Rice Lake, Wis.

Forty-two years ago when a friend asked him to play, John Marcon, a founding member of Wisconsin’s Rice Lake Curling Club responded: “I don’t know how to curl. I don’t even know how to skate.”

Marcon, a former teacher, conservation warden, and past mayor of Rice Lake (pop. 8,696), filled in for one game, then a second, his team winning both times. The next morning he had “a heck of a time getting up out of bed,” but he’s been playing the 500-year-old ice sport ever since.

The Rice Lake Curling Club began in the winter of 1967-68 with about 20 couples and two sheets of ice in an old cow barn on the Barron County Fairgrounds. “You had to be careful where you stepped if you went out on the sheet of ice,” recalls the octogenarian.

“It wasn’t always pure white,” chimes in Anne Destache, another founding member.

Ten years later, in 1976-77, the club took on a mortgage, lengthening the 4-H building to make the ice sheets the correct length, and hosted its first invitational mixed tournament or bonspiel.

When the 4-H building burned down Aug. 1, 1988, members knew they had to act quickly to have a place to curl that winter. Construction workers, carpenters, and electricians among the club’s members donated much of the labor, while others spent hours installing 27,000 feet of cooling lines to maintain the ice.

Through a dedicated, team effort, one of Wisconsin’s largest, most modern curling facilities was financed, constructed, and ready for the 1988-89 season in just three months.

Wisconsin is considered the “heart of curling country” with 4,000 of the nation’s estimated 15,000 curlers, and 29 of its 130 curling clubs, according to Rick Patzke, communication director of the United States Curling Association in Stevens Point, Wis.

“Curling’s popularity in the upper Midwest is tied to the region’s heritage and climate, and its fit around the farming season,” Patzke says.

Membership in the Rice Lake Curling Club, the fourth largest club in the state, ranges from 230 to 260. Leagues play six nights a week November through March.

Curling, first played on frozen ponds in Scotland as far back as the 1500s, filtered into the United States through Canada where Scottish immigrants introduced it. In this sport, skill is a function of finesse and concentration rather than size and strength.

Participants, wearing one shoe outfitted with a slider or Teflon-like sole for maximum glide, and another with a spike for traction, “throw” a 42-pound granite stone along a sheet of ice toward a goal, using brooms or brushes to sweep ahead of the stone.
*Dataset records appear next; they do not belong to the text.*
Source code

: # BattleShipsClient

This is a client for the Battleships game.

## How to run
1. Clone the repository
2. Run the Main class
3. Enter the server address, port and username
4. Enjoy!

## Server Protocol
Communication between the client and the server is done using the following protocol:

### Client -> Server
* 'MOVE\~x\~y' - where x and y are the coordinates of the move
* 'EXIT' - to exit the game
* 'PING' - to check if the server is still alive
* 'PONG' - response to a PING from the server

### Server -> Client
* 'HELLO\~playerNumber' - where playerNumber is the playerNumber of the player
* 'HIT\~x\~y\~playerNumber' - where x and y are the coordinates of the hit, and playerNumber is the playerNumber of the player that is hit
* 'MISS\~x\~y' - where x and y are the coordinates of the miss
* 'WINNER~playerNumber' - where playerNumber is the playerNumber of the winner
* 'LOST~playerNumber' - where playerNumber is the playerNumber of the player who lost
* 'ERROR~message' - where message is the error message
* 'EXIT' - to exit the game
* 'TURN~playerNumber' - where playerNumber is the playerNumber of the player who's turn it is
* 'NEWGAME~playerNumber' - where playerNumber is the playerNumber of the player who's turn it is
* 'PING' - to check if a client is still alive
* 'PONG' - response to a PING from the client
Sweeping helps remove debris and warms and lubricates the ice, causing the swerving stone to travel further.

“The faster it goes, the less it curls,” or curves, explains Marcon. “By sweeping, the rock can move 20 feet or more.”
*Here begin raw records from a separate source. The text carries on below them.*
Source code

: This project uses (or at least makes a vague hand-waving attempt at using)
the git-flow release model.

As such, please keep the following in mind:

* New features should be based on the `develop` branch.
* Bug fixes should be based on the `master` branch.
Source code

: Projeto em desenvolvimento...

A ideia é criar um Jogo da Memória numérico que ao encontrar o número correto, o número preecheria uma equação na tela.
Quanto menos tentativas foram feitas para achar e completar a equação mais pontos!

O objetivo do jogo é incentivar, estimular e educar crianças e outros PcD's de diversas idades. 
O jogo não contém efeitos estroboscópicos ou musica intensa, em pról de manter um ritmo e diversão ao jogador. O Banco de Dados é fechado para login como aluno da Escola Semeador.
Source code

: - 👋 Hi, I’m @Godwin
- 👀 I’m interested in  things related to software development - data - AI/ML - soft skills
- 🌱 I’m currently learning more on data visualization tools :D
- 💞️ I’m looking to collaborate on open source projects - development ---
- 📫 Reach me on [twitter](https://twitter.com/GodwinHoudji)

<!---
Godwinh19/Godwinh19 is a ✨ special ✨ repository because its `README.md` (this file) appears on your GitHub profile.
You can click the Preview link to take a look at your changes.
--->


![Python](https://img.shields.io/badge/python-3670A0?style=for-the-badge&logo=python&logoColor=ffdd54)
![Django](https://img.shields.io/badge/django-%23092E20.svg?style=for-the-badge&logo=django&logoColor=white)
The four players on a curling team are involved in every shot, with one shooting, two sweeping, and one calling strategy. The skip or team captain holds a broom as a target for shots by the other players and studies the ice, anticipating the amount of curl the stone will make as it travels down the sheet. Scoring occurs at either end of the 146-foot sheet in a “house,” a 12-foot circular area. The team whose four stones are closest to the goal wins.

“Most skips try to work with their partners and with another couple,” adds Bill Burdick, another founding club member. “They’ll work with the couple for about three years to make them qualified to become skips so that they can invite social friends to the curling sport. This is how we generate more numbers than other clubs.”

Games begin and end with a handshake. “Curlers play to win but never to humble their opponents,” according to “The Spirit of Curling,” the game’s rules of etiquette and safety.

Following the sociability tradition, “We always bring something to the table after the game,” explains Burdick. “John’s favorite to bring is head cheese. We bring pickled venison heart or venison sausage.”

Ann Hattes is a freelance writer in Hartland, Wis.